Ex-Inmate Awarded $13.6M;
    Innocent Man Was Jailed For Rape

    Oct. 7, 2006
    Telegram & Gazette (MA)
    By Elaine Thompson

    A former Marlboro man who spent nearly a decade in prison for a rape he did not commit should be paid more than $13 million for the "terrible injustice" he suffered, U.S. District Court Judge Rya

    W. Zobel ordered this week.

    Judge Zobel issued the $13.6 million award for Eric R. Sarsfield on Wednesday, after her consideration of evidence in a one-day bench trial on Aug. 14. The award includes the $2 million settlement the city of Marlboro reached with Mr. Sarsfield in March. The rest of the award, $11.6 million, will have to come from other liable parties, if possible.

    In her three-page decision, Judge Zobel said Mr. Sarsfield's problems with alcohol and drugs before his wrongful imprisonment worsened and his "social and communal life has been shredded." She said that the phobia and panic disorders he suffers from are the direct result of his incarceration.

    "They manifest not only in his inability to socialize with friends, to travel, to carry out normal activities outside his home, but also in physical illness," she wrote. He "becomes nauseated, develops severe headaches and stomach upsets when stressed. He has developed a condition of sudden jerking of his limbs that carries with it thoughts or dreams of dying. He is often unable to sleep. He is also depressed and his alcoholism has worsened."

    Mr. Sarsfield, 42, who now lives in Clinton, had asked for at least $10 million in damages in a federal civil rights lawsuit he filed three years ago against the city and several former and current police officers.

    The city in March agreed to pay Mr. Sarsfield $2 million to avoid, officials said, the prospect of bankruptcy for the city from a trial. The city spent more than $400,000 in its defense and expected to spend an additional $500,000 to go to trial. The out-of-court settlement also required the city to assign its rights to Mr. Sarsfield, so he could sue insurance companies with which the city contracted after Mr. Sarsfield was prosecuted. The insurance companies have denied the city had coverage for the lawsuit.

    In a telephone interview from her New York law office yesterday, Deborah L. Cornwall, Mr. Sarsfield's lawyer, said her client may end up not getting any of the $11.6 million, but her team is exploring its options. She said Judge Zobel's decision assesses the total damages Mr. Sarsfield suffered in economic terms. She said Mr. Sarsfield should receive the $2 million plus $40,000 in interest from the city within a few weeks. The state last year awarded him $500,000 for the wrongful imprisonment.

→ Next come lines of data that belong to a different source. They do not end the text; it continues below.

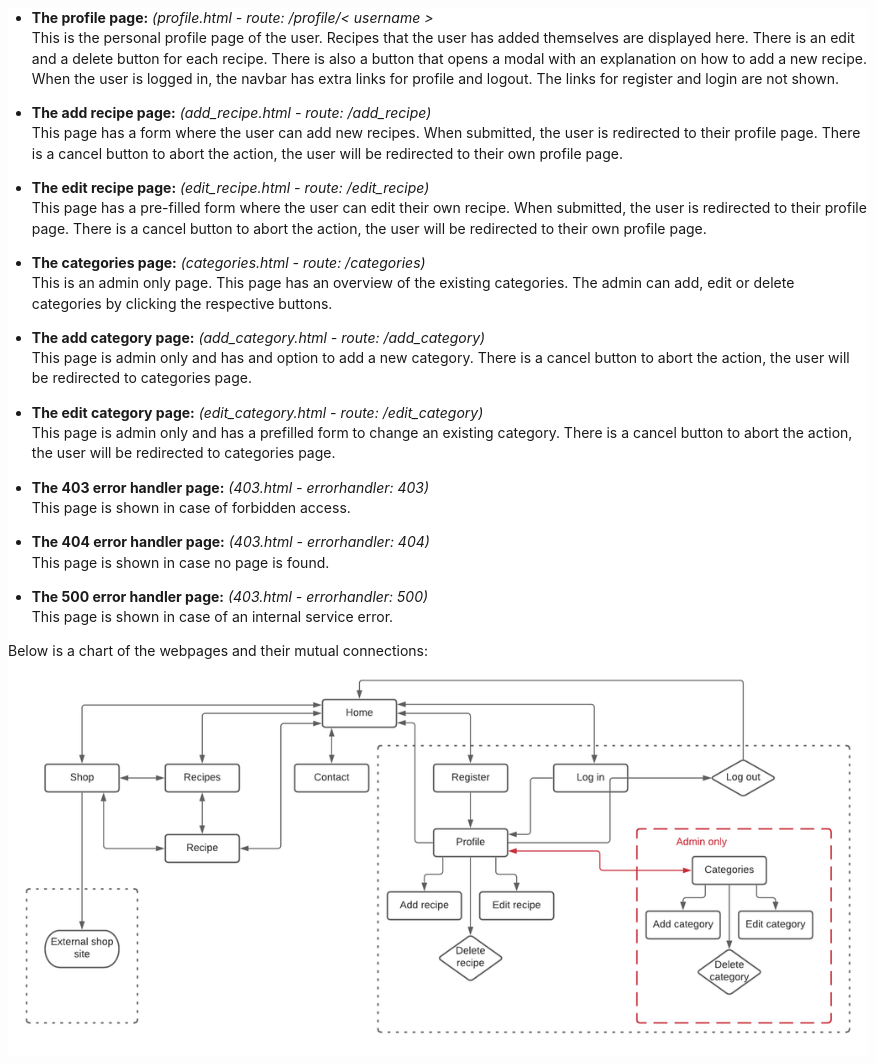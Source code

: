 - **The profile page:** *(profile.html - route: /profile/< username >*  
This is the personal profile page of the user. Recipes that the user has added themselves are displayed here. There is an edit and a delete button for each recipe. There is also a button that opens a modal with an explanation on how to add a new recipe. When the user is logged in, the navbar has extra links for profile and logout. The links for register and login are not shown.

- **The add recipe page:** *(add_recipe.html - route: /add_recipe)*  
This page has a form where the user can add new recipes. When submitted, the user is redirected to their profile page. There is a cancel button to abort the action, the user will be redirected to their own profile page.

- **The edit recipe page:** *(edit_recipe.html - route: /edit_recipe)*  
This page has a pre-filled form where the user can edit their own recipe. When submitted, the user is redirected to their profile page. There is a cancel button to abort the action, the user will be redirected to their own profile page.
 
- **The categories page:** *(categories.html - route: /categories)*   
This is an admin only page. This page has an overview of the existing categories. The admin can add, edit or delete categories by clicking the respective buttons.

- **The add category page:** *(add_category.html - route: /add_category)*   
This page is admin only and has and option to add a new category. There is a cancel button to abort the action, the user will be redirected to categories page.

- **The edit category page:** *(edit_category.html - route: /edit_category)*  
This page is admin only and has a prefilled form to change an existing category. There is a cancel button to abort the action, the user will be redirected to categories page.

- **The 403 error handler page:** *(403.html - errorhandler: 403)*  
This page is shown in case of forbidden access.

- **The 404 error handler page:** *(403.html - errorhandler: 404)*  
This page is shown in case no page is found.

- **The 500 error handler page:** *(403.html - errorhandler: 500)*  
This page is shown in case of an internal service error.


Below is a chart of the webpages and their mutual connections:  
![pages chart](https://github.com/chizzletaz/BakeAndBinge/blob/master/README/images/Recipe_pages.png)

    "He's overwhelmed. It's vindication for Eric Sarsfield," Ms. Cornwall. "He understands that the $2 million settlement with the city of Marlboro may be all he sees, but to have convinced a federal court judge that his ordeal merits a much higher award is still very meaningful for him."

    The rape occurred on Aug. 24, 1986. The 30-year-old victim had moved from Iowa to Marlboro three weeks earlier to take a job with the United Way. She lived alone in a ground-floor apartment on Pleasant Street. On the afternoon of the rape, she was on her recessed patio potting plants when a young man on the street asked her for directions.

    The man jumped down onto the patio and asked for a glass of water. The woman told police that the man, who was drunk, grabbed her by the throat and dragged her into her apartment and raped her several times. When it was over, she escaped by pretending to get her attacker something to drink.

    Mr. Sarsfield, in his lawsuit, said he and the rape victim were "manipulated, cheated, and betrayed by law enforcement officers more interested in closing a case and getting a conviction than in playing by the rules."

    Mr. Sarsfield, a 24-year-old married construction worker at the time of his trial in July 1987, testified that he was not the rapist. In his lawsuit, he said police pointed him out to the woman in photo arrays. He also said the woman "consistently told police that she was uncertain about identifying Mr. Sarsfield as the man who raped her."

    In a Telegram & Gazette interview in 1993, the woman said that during counseling she had wondered whether she had picked out the wrong man.

    He was convicted of rape in 1987 and sentenced to 10 to 15 years, a sentence that he began in 1989. He was paroled in June 1999. In 2000, DNA tests excluded his semen as being on the victim's clothing, and his conviction was vacated that year.

    Judge Zobel said the injustice continued after Mr. Sarsfield was exonerated.

    "A Bolton police officer ordered him to register as a sex offender and threatened to arrest him if he refused. As a result of an administrative error his name had not been removed from the sex offender list after he was exonerated," she wrote.